The Government Accountability Office released a June 9, 2026 report concluding that if Medicare paid per-visit rates for hospice care comparable to home health, it would have spent $7.6 billion less for beneficiaries in 2024. The analysis of claims from 2022 through 2024 showed Medicare paid about $16.7 billion for hospice routine home care but estimated would have paid about $9.1 billion under home health per-visit rates. Low-visit hospices delivered 2.5 visits per week on average compared to 5.5 for high-visit hospices, meaning Medicare effectively paid low-visit hospices twice as much per visit despite the same daily rate structure. House Democrats Neal and Sánchez said the report confirms updates are necessary to root out bad actors and reward high-quality providers while ensuring efficient Medicare spending. Industry groups contend the GAO report oversimplifies differences between hospice and home health, arguing hospice's per-diem model is a deliberate design reflecting its holistic, comprehensive nature including 24/7 availability.

Left-Leaning Perspective

House Democrats Richard Neal (D-Mass.) and Linda Sánchez (D-Calif.) issued a joint statement in response to the GAO report, asserting that Medicare hospice spending has nearly doubled over the past decade and that Congress has a responsibility to ensure payments reflect the care patients actually receive. They stated the report confirms updates are necessary to root out bad actors, reward high-quality providers, and ensure the Medicare program efficiently spends taxpayer dollars. Neal, ranking member of the House Ways and Means Committee, had originally requested the GAO study after concerns about rising costs and utilization of hospice services, noting that growth is concentrated in the expanding for-profit and private equity segment linked to longer stays and higher discharge rates, raising questions about CMS's monitoring sufficiency to safeguard Medicare hospice program integrity.
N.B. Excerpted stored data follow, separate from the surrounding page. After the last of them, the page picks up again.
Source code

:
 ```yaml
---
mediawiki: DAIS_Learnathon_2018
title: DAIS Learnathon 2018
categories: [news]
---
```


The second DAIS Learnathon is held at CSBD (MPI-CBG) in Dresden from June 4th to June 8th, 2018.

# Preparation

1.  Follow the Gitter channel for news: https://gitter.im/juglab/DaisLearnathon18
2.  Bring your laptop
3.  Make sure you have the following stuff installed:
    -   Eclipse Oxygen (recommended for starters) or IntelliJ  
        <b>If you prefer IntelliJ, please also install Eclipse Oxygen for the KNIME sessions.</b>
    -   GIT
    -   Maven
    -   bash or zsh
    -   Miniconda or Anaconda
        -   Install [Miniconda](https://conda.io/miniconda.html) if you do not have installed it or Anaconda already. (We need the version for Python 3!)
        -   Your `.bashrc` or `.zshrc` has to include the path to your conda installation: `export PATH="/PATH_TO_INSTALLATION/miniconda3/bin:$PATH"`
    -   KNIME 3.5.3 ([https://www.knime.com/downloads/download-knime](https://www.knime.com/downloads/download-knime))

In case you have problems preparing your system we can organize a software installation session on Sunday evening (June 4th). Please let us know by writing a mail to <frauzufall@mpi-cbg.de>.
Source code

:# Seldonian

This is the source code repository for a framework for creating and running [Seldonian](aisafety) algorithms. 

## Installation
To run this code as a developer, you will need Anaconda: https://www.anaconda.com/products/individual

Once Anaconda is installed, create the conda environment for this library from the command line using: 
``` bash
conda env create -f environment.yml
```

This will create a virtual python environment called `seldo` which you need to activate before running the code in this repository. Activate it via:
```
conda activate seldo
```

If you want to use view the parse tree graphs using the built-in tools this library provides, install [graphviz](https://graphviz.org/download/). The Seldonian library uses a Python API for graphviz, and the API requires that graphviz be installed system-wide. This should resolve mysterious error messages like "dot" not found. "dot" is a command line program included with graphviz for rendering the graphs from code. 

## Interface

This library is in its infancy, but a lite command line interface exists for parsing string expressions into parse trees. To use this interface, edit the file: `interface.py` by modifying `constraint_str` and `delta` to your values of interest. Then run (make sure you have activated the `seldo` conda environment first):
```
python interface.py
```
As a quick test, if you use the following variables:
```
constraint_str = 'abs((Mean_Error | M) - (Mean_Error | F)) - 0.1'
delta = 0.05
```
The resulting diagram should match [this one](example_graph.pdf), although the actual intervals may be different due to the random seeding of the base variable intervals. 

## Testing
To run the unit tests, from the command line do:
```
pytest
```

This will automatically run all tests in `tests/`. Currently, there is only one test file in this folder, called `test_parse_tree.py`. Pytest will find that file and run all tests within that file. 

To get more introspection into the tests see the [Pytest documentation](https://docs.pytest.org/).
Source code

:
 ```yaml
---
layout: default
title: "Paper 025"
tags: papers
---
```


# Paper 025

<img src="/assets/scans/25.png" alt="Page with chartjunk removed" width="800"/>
Under Sánchez and Senator Mark Warner's Hospice CARE Act, payment reform would revise the structure for routine home care to reward hospices for providing in-person care. Democrats' arguments rest partly on the premise that current per-diem incentive structures enable low-visit hospices to receive excessive payments, though they do not substantively engage industry claims about the comprehensive nature of hospice services or statutory limitations on CMS authority to unilaterally alter payment structures.

Right-Leaning Perspective

Industry groups including the National Alliance for Care at Home and LeadingAge contested the GAO's core comparison, arguing the report fails to recognize distinct differences between home health and hospice benefit structures, regulatory requirements, and skillsets. The Alliance emphasized that hospice is a holistic, comprehensive benefit that includes medication, supplies, equipment, skilled nursing, aide services, social work, chaplaincy, homemaker services, grief and bereavement support, physician visits, care coordination, and 24/7 on-call availability—services not all required by home health. CMS officials pointed out that statute requires daily hospice payment rates and does not provide flexibility for further refinements beyond those made in 2016 and 2020, stating CMS will continue monitoring hospice utilization to determine if additional refinements are needed within existing statutory authority. The National Alliance for Care at Home further argued that savings claimed in the GAO report are generated partly by paying less to low-visit hospices that are concentrated in known high-fraud areas, and that hospice reform discussions should focus on first stopping fraudulent activity, which would result in greater savings than the GAO identifies. Mollie Gurian, vice president of policy and government affairs for LeadingAge, offered a more measured response, suggesting the GAO's attempt to look at per-visit payments by comparing to home health and adding uncovered services could be a helpful starting point, though the comparison does not constitute a full systems-wide comparison and the industry is likely to contend that home health payment rates themselves are insufficient.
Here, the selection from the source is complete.